* [Extracted records]:
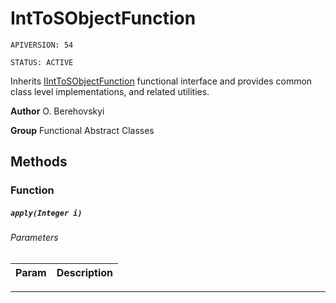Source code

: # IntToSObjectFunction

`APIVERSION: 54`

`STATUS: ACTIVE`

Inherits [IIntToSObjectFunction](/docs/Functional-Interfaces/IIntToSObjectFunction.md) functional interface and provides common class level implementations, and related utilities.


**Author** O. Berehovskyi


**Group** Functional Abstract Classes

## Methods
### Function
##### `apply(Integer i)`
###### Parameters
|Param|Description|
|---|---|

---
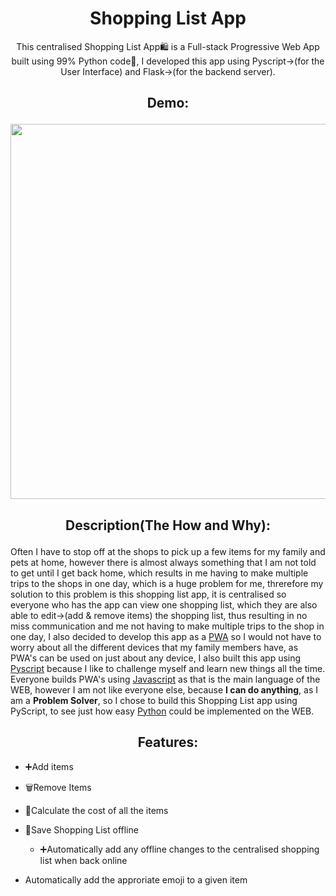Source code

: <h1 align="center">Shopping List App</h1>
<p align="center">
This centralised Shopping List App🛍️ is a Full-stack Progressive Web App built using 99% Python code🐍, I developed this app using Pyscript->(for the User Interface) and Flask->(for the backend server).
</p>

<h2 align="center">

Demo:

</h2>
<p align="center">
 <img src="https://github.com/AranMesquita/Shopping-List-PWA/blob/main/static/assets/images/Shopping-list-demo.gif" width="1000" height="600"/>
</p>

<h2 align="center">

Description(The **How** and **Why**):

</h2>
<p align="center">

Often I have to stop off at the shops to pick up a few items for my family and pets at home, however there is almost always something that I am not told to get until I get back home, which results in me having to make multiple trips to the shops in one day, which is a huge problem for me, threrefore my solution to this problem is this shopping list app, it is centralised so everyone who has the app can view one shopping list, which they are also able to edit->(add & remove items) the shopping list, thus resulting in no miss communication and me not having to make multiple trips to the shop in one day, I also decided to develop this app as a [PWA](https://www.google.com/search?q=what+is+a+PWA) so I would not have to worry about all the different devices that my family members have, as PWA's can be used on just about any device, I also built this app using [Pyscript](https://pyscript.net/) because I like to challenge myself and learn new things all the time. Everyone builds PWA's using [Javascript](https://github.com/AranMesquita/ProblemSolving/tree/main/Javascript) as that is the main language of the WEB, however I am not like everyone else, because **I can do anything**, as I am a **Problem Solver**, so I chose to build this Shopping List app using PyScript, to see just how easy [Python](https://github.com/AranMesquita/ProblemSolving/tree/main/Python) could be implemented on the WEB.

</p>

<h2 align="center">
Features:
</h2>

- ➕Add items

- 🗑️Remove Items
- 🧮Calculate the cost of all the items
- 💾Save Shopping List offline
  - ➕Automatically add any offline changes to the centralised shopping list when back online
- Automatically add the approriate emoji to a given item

* [The task]:
Leaving the images behind, set down every entry word for word.

* [Problem solution]:
Source code

: # IntToSObjectFunction

`APIVERSION: 54`

`STATUS: ACTIVE`

Inherits [IIntToSObjectFunction](/docs/Functional-Interfaces/IIntToSObjectFunction.md) functional interface and provides common class level implementations, and related utilities.


**Author** O. Berehovskyi


**Group** Functional Abstract Classes

## Methods
### Function
##### `apply(Integer i)`
###### Parameters
|Param|Description|
|---|---|

---
Source code

: <h1 align="center">Shopping List App</h1>
<p align="center">
This centralised Shopping List App🛍️ is a Full-stack Progressive Web App built using 99% Python code🐍, I developed this app using Pyscript->(for the User Interface) and Flask->(for the backend server).
</p>

<h2 align="center">

Demo:

</h2>
<p align="center">
 <img src="https://github.com/AranMesquita/Shopping-List-PWA/blob/main/static/assets/images/Shopping-list-demo.gif" width="1000" height="600"/>
</p>

<h2 align="center">

Description(The **How** and **Why**):

</h2>
<p align="center">

Often I have to stop off at the shops to pick up a few items for my family and pets at home, however there is almost always something that I am not told to get until I get back home, which results in me having to make multiple trips to the shops in one day, which is a huge problem for me, threrefore my solution to this problem is this shopping list app, it is centralised so everyone who has the app can view one shopping list, which they are also able to edit->(add & remove items) the shopping list, thus resulting in no miss communication and me not having to make multiple trips to the shop in one day, I also decided to develop this app as a [PWA](https://www.google.com/search?q=what+is+a+PWA) so I would not have to worry about all the different devices that my family members have, as PWA's can be used on just about any device, I also built this app using [Pyscript](https://pyscript.net/) because I like to challenge myself and learn new things all the time. Everyone builds PWA's using [Javascript](https://github.com/AranMesquita/ProblemSolving/tree/main/Javascript) as that is the main language of the WEB, however I am not like everyone else, because **I can do anything**, as I am a **Problem Solver**, so I chose to build this Shopping List app using PyScript, to see just how easy [Python](https://github.com/AranMesquita/ProblemSolving/tree/main/Python) could be implemented on the WEB.

</p>

<h2 align="center">
Features:
</h2>

- ➕Add items

- 🗑️Remove Items
- 🧮Calculate the cost of all the items
- 💾Save Shopping List offline
  - ➕Automatically add any offline changes to the centralised shopping list when back online
- Automatically add the approriate emoji to a given item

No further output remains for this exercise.